Case Presentation: A 33-year-old healthy male presented to Yale New Haven Hospital with a 3-week history of fevers up to 103°F, drenching night sweats, rigors, fatigue, mental fog, and 20lb weight loss accompanied by poor appetite. He denied recent travel or sick contacts. Recent outside hospital evaluation included negative blood cultures, Lyme Ab, EBV, hepatitis A/B/C, and anaplasma testing. Lumbar puncture showed low glucose and mild protein elevation with negative CSF culture. Chest CT revealed apical pleural-parenchymal scarring and diffuse mediastinal and axillary lymphadenopathy. The patient was prescribed a 7-day course of doxycycline and amoxicillin-clavulanate, with no improvement of symptoms. On return admission, he was febrile to 102.6°F and tachycardic, with diffuse tender lymphadenopathy and nonpruritic rash including the palms and soles. CT demonstrated mediastinal, hilar, supraclavicular, axillary, retroperitoneal lymphadenopathy, splenomegaly and pulmonary ground glass opacities. Lab findings included hyponatremia of 129, elevated transaminases (AST 77, ALT 62), CRP 40.2, and LDH 617. Infectious disease, rheumatology, and hematology were consulted. Work-up included HIV, EBV, CMV, Bartonella, fungal antigens, ANA subtypes, flow cytometry, SSA, SSB, Smith, RNP, DsDNA, C3, C4, immunoglobulins, and tularemia testing, which was unrevealing except for a positive ANA (≥1:2560). General Surgery performed an excisional left inguinal lymph node (LN) biopsy. Patient’s fevers were controlled with acetaminophen and rash improved spontaneously. After discharge, LN biopsy returned with paracortical hyperplasia with Castleman-like changes. Outpatient axillary excisional LN biopsy performed to ensure no lymphoma present showed reactive lymphadenopathy without malignancy. Serum interleukin-6 (IL-6) was elevated and HHV-8 serology was negative, consistent with HHV-8 negative Multicentric Castleman Disease. His fevers and constitutional symptoms gradually resolved without targeted therapy following the additional LN removal.
Discussion: Castleman Disease is a rare, nonclonal lymphoproliferative disorder characterized by angiofollicular LN hyperplasia and IL-6 hyperexpression.

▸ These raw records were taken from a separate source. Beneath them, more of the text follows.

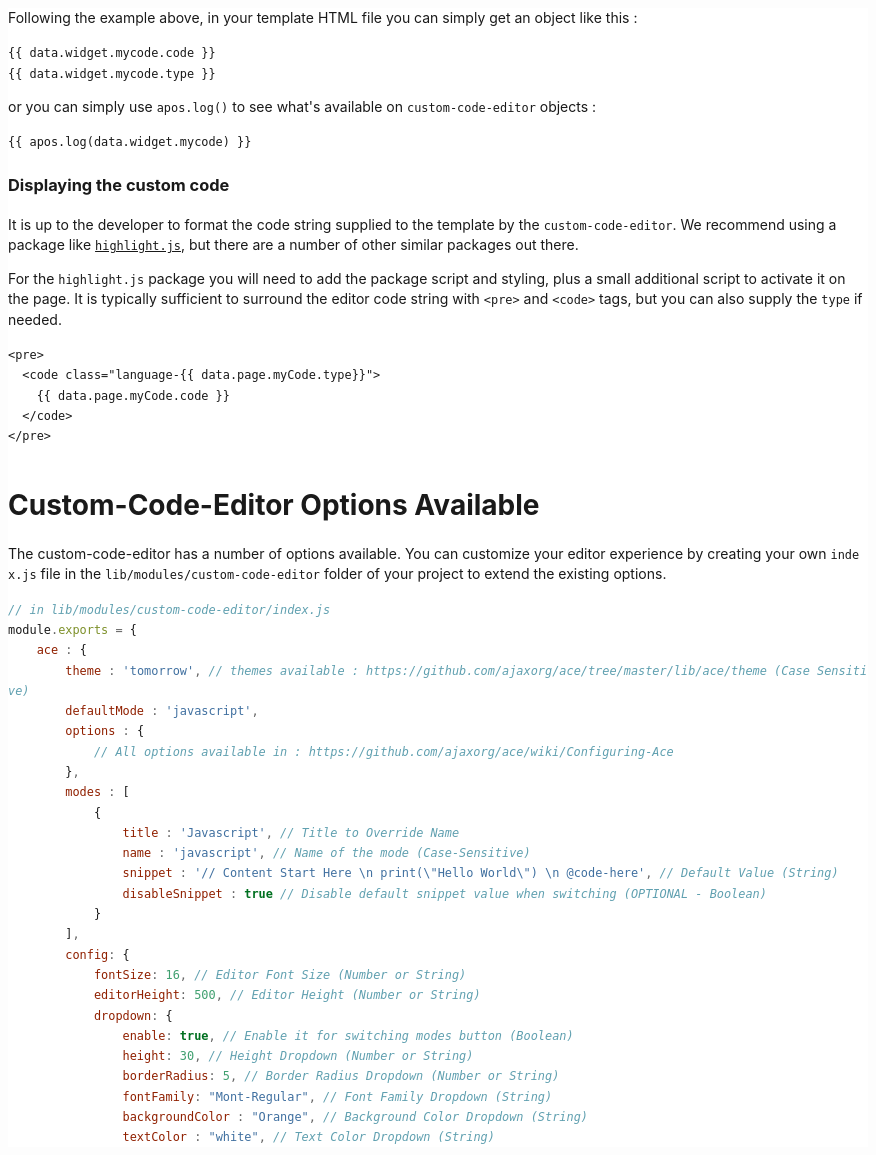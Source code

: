 Following the example above, in your template HTML file you can simply get an object like this :

```twig
{{ data.widget.mycode.code }}
{{ data.widget.mycode.type }}
```

or you can simply use `apos.log()` to see what's available on `custom-code-editor` objects :

```twig
{{ apos.log(data.widget.mycode) }}
```

### Displaying the custom code

It is up to the developer to format the code string supplied to the template by the `custom-code-editor`. We recommend using a package like [`highlight.js`](https://highlightjs.org/), but there are a number of other similar packages out there.

For the `highlight.js` package you will need to add the package script and styling, plus a small additional script to activate it on the page. It is typically sufficient to surround the editor code string with `<pre>` and `<code>` tags, but you can also supply the `type` if needed.

```twig
<pre>
  <code class="language-{{ data.page.myCode.type}}">
    {{ data.page.myCode.code }}
  </code>
</pre>
```

# Custom-Code-Editor Options Available

The custom-code-editor has a number of options available. You can customize your editor experience by creating your own `index.js` file in the `lib/modules/custom-code-editor` folder of your project to extend the existing options.

```javascript
// in lib/modules/custom-code-editor/index.js
module.exports = {
    ace : {
        theme : 'tomorrow', // themes available : https://github.com/ajaxorg/ace/tree/master/lib/ace/theme (Case Sensitive)
        defaultMode : 'javascript',
        options : {
            // All options available in : https://github.com/ajaxorg/ace/wiki/Configuring-Ace
        },
        modes : [
            {
                title : 'Javascript', // Title to Override Name
                name : 'javascript', // Name of the mode (Case-Sensitive)
                snippet : '// Content Start Here \n print(\"Hello World\") \n @code-here', // Default Value (String)
                disableSnippet : true // Disable default snippet value when switching (OPTIONAL - Boolean)
            }
        ],
        config: {
            fontSize: 16, // Editor Font Size (Number or String)
            editorHeight: 500, // Editor Height (Number or String)
            dropdown: {
                enable: true, // Enable it for switching modes button (Boolean)
                height: 30, // Height Dropdown (Number or String)
                borderRadius: 5, // Border Radius Dropdown (Number or String)
                fontFamily: "Mont-Regular", // Font Family Dropdown (String)
                backgroundColor : "Orange", // Background Color Dropdown (String)
                textColor : "white", // Text Color Dropdown (String)
```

Unicentric disease, confined to a single LN region, is typically curative with surgical excision. In contrast, multicentric disease (MCD) involves multiple LN stations and manifests with systemic inflammation, hepatosplenomegaly, cytopenias, and organ dysfunction. Autoimmune markers such as positive ANA may be seen, particularly in idiopathic MCD. Management of MCD depends on HHV-8 status. HHV-8 negative MCD is treated with IL-6 targeted agents: siltuximab or tocilizumab. Patients with HHV-8 associated MCD and/or compressive lymphadenopathy can receive rituximab. Uniquely, despite diffuse clinical and radiographic LN involvement, this patient’s MCD symptoms improved following second LN excision without a pharmacologic agent.
Conclusions: This case illustrates the diagnostic and therapeutic complexity of Castleman Disease. MCD can present to the inpatient setting with nonspecific systemic inflammatory features that mimic infection, malignancy, and autoimmune disease, underscoring the need for awareness among hospitalists. The atypical improvement of MCD with LN excision alone observed with this patient raises important questions about the underlying mechanisms driving disease remission and highlights the need for further research.